3. Any income or expense on account of exchange difference either on settlement or on translation is recognized as Revenue.

i] Retirement and other Employee's Benefit

1. Retirement benefits in the form of Provident Fund & Superannuation Fund is a defined contribution scheme and the contributions are charged to the Profit & Loss Account of the year when the contributions to the respective funds are due.
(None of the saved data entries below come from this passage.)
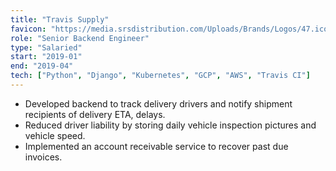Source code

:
 ```yaml
---
title: "Travis Supply"
favicon: "https://media.srsdistribution.com/Uploads/Brands/Logos/47.ico"
role: "Senior Backend Engineer"
type: "Salaried"
start: "2019-01"
end: "2019-04"
tech: ["Python", "Django", "Kubernetes", "GCP", "AWS", "Travis CI"]
---
```


- Developed backend to track delivery drivers and notify shipment recipients of
  delivery ETA, delays.
- Reduced driver liability by storing daily vehicle inspection pictures and
  vehicle speed.
- Implemented an account receivable service to recover past due invoices.
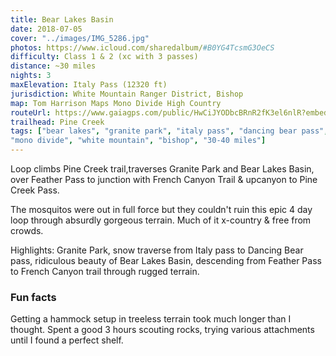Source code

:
 ```yaml
---
title: Bear Lakes Basin
date: 2018-07-05
cover: "../images/IMG_5286.jpg"
photos: https://www.icloud.com/sharedalbum/#B0YG4TcsmG3OeCS
difficulty: Class 1 & 2 (xc with 3 passes)
distance: ~30 miles
nights: 3
maxElevation: Italy Pass (12320 ft)
jurisdiction: White Mountain Ranger District, Bishop
map: Tom Harrison Maps Mono Divide High Country
routeUrl: https://www.gaiagps.com/public/HwCiJYODbcBRnR2fK3el6nlR?embed=True
trailhead: Pine Creek
tags: ["bear lakes", "granite park", "italy pass", "dancing bear pass", "pine creek", "french canyon", "sierras", "california", "hike", "2018", "cross-country",
"mono divide", "white mountain", "bishop", "30-40 miles"]
---
```


Loop climbs Pine Creek trail,traverses Granite Park and Bear Lakes Basin, over Feather Pass to junction
with French Canyon Trail & upcanyon to Pine Creek Pass.

The mosquitos were out in full force but they couldn't ruin this epic 4 day
loop through absurdly gorgeous terrain.  Much of it x-country & free from
crowds.

Highlights: Granite Park, snow traverse from Italy pass to Dancing Bear pass,
ridiculous beauty of Bear Lakes Basin, descending from Feather Pass to French
Canyon trail through rugged terrain.

### Fun facts

Getting a hammock setup in treeless terrain took much longer than I thought.
Spent a good 3 hours scouting rocks, trying various attachments until I found
a perfect shelf.
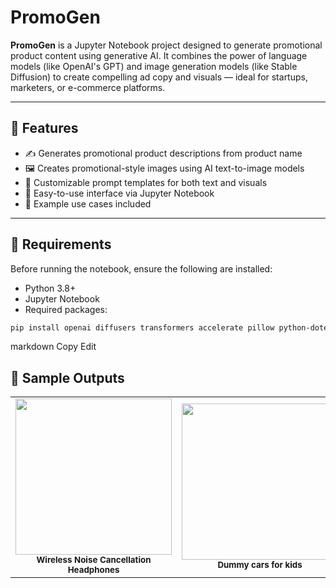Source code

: # PromoGen

**PromoGen** is a Jupyter Notebook project designed to generate promotional product content using generative AI. It combines the power of language models (like OpenAI's GPT) and image generation models (like Stable Diffusion) to create compelling ad copy and visuals — ideal for startups, marketers, or e-commerce platforms.

---

## 🚀 Features

- ✍️ Generates promotional product descriptions from product name
- 🖼️ Creates promotional-style images using AI text-to-image models  
- 💬 Customizable prompt templates for both text and visuals  
- 📓 Easy-to-use interface via Jupyter Notebook  
- 📌 Example use cases included  

---

## 🧰 Requirements

Before running the notebook, ensure the following are installed:

- Python 3.8+  
- Jupyter Notebook  
- Required packages:

```bash
pip install openai diffusers transformers accelerate pillow python-dotenv
```
markdown
Copy
Edit
## 📸 Sample Outputs

<table>
  <tr>
    <td align="center">
      <img src="https://github.com/user-attachments/assets/7bcc7c02-7f8a-4a5b-b9e2-6da20ce38691" width="250"/>
      <br><sub><b>Wireless Noise Cancellation Headphones</b></sub>
    </td>
    <td align="center">
      <img src="https://github.com/user-attachments/assets/836080e7-df91-4fe5-8f26-8d410ebc6514" width="250"/>
      <br><sub><b>Dummy cars for kids</b></sub>
    </td>
    <td align="center">
      <img src="https://github.com/user-attachments/assets/dd6a2ab3-2626-45e3-8477-f1212de517a9" width="250"/>
      <br><sub><b>4 inches Smart Phone</b></sub>
    </td>
    <td align="center">
      <img src="https://github.com/user-attachments/assets/ce3a2d88-454e-4d35-a6e6-4c4797fc5ef4" width="250"/>
      <br><sub><b>4 inches Smart Television</b></sub>
    </td>
  </tr>
</table>
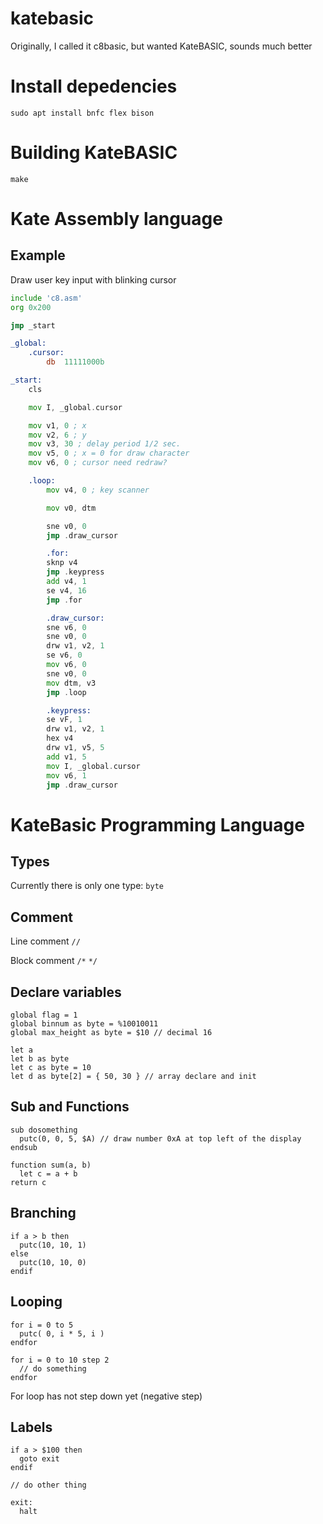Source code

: # katebasic

Originally, I called it c8basic, but wanted KateBASIC, sounds much better

# Install depedencies

```
sudo apt install bnfc flex bison
```

# Building KateBASIC

```
make
```

# Kate Assembly language

## Example

Draw user key input with blinking cursor

```asm
include 'c8.asm'
org 0x200

jmp	_start

_global:
	.cursor:	
		db	11111000b

_start:
	cls

	mov I, _global.cursor

	mov v1, 0 ; x
	mov v2, 6 ; y
	mov v3, 30 ; delay period 1/2 sec.
	mov v5, 0 ; x = 0 for draw character
	mov v6, 0 ; cursor need redraw?

	.loop:
		mov v4, 0 ; key scanner

		mov v0, dtm

		sne v0, 0
		jmp .draw_cursor

		.for:
		sknp v4
		jmp .keypress
		add v4, 1
		se v4, 16
		jmp .for

		.draw_cursor:
		sne v6, 0
		sne v0, 0
		drw v1, v2, 1
		se v6, 0
		mov v6, 0
		sne v0, 0
		mov dtm, v3
		jmp .loop

		.keypress:
		se vF, 1
		drw v1, v2, 1
		hex v4
		drw v1, v5, 5
		add v1, 5
		mov I, _global.cursor
		mov v6, 1
		jmp .draw_cursor
```

# KateBasic Programming Language 

## Types

Currently there is only one type: `byte`

## Comment

Line comment `//`

Block comment `/*` `*/`

## Declare variables

```
global flag = 1
global binnum as byte = %10010011
global max_height as byte = $10 // decimal 16

let a
let b as byte
let c as byte = 10
let d as byte[2] = { 50, 30 } // array declare and init
```

## Sub and Functions

```
sub dosomething
  putc(0, 0, 5, $A) // draw number 0xA at top left of the display
endsub

function sum(a, b)
  let c = a + b
return c
```

## Branching

```
if a > b then
  putc(10, 10, 1)
else
  putc(10, 10, 0)
endif
```

## Looping

```
for i = 0 to 5
  putc( 0, i * 5, i )
endfor

for i = 0 to 10 step 2
  // do something
endfor
```

For loop has not step down yet (negative step)

## Labels

```
if a > $100 then
  goto exit
endif

// do other thing

exit:
  halt
```
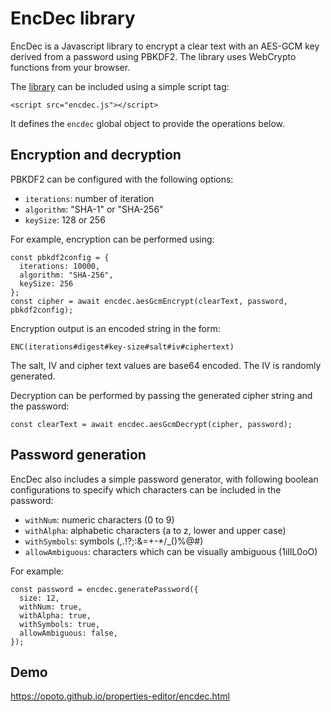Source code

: # EncDec library

EncDec is a Javascript library to encrypt a clear text with an AES-GCM key derived from a password using PBKDF2. The library uses WebCrypto functions from your browser.

The [library](https://github.com/opoto/properties-editor/blob/master/js/encdec.js) can be included using a simple script tag:

```
<script src="encdec.js"></script>
```

It defines the `encdec` global object to provide the operations below.

## Encryption and decryption

PBKDF2 can be configured with the following options:
- `iterations`: number of iteration
- `algorithm`: "SHA-1" or "SHA-256"
- `keySize`: 128 or 256

For example, encryption can be performed using:

```
const pbkdf2config = {
  iterations: 10000,
  algorithm: "SHA-256",
  keySize: 256
};
const cipher = await encdec.aesGcmEncrypt(clearText, password, pbkdf2config);
```

Encryption output is an encoded string in the form:

```
ENC(iterations#digest#key-size#salt#iv#ciphertext)
```

The salt, IV and cipher text values are base64 encoded. The IV is randomly generated.

Decryption can be performed by passing the generated cipher string and the password:

```
const clearText = await encdec.aesGcmDecrypt(cipher, password);
```

## Password generation

EncDec also includes a simple password generator, with following boolean configurations to specify which characters can be included in the password:

- `withNum`: numeric characters (0 to 9)
- `withAlpha`: alphabetic characters (a to z, lower and upper case)
- `withSymbols`: symbols (,.!?;:&=+-*/_()%@#)
- `allowAmbiguous`: characters which can be visually ambiguous (1iIlL0oO)

For example:

```
const password = encdec.generatePassword({
  size: 12,
  withNum: true,
  withAlpha: true,
  withSymbols: true,
  allowAmbiguous: false,
});
```

## Demo

https://opoto.github.io/properties-editor/encdec.html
The Company has no other obligation other than the qontributions payable.

2. Gratuity liability is a defined benefit obligation and is provided for on the basis of an actuarial valuation on Projected Unit Credit Method calculated at the end of each financial year.
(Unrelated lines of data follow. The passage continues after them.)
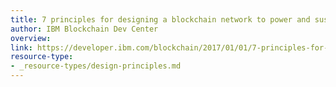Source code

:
 ```yaml
---
title: 7 principles for designing a blockchain network to power and sustain your business
author: IBM Blockchain Dev Center
overview:
link: https://developer.ibm.com/blockchain/2017/01/01/7-principles-for-designing-a-blockchain-network-to-power-and-sustain-your-business/
resource-type:
- _resource-types/design-principles.md
---
```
3. Leave encashment liability is provided for based on actuarial valuation done as per Projected Unit Credit Method calculated at the end of each financial year.

4. Actuarial gains / losses are immediately taken to profit and loss account and are not deferred.

j] Research and Development ,

Capital expenditure on Research and Development (R&D) is included in fixed assets under appropriate heads and revenue expenditure on R & D is charged as expenditure in the year in which it is incurred.

k] Provision for Current and Deferred Tax

Provision for Current tax is made after taking into account benefits admissible under the provisions of the Income Tax Act, 1961. Deferred tax resulting from "timing difference" between book profit and taxable profit using the tax rates and laws that have been enacted or substantively enacted as on Balance Sheet date. The company has taken credit for MAT which it is entitled on future taxable profits. .

l] Segment Reporting

The Company is engaged mainly in Manufacturing of Industrial Oils & Lubricants and as such it is the only reportable segment as per Accounting Standard (AS 17) on Segment Reporting. The geographical segmentation is not relevant as export turnover is not significant in respect to total turnover. 2] As per information available with the Company, none of the creditors have confirmed that they are registered under the Micro, Small and medium enterprises Development Act, 2006.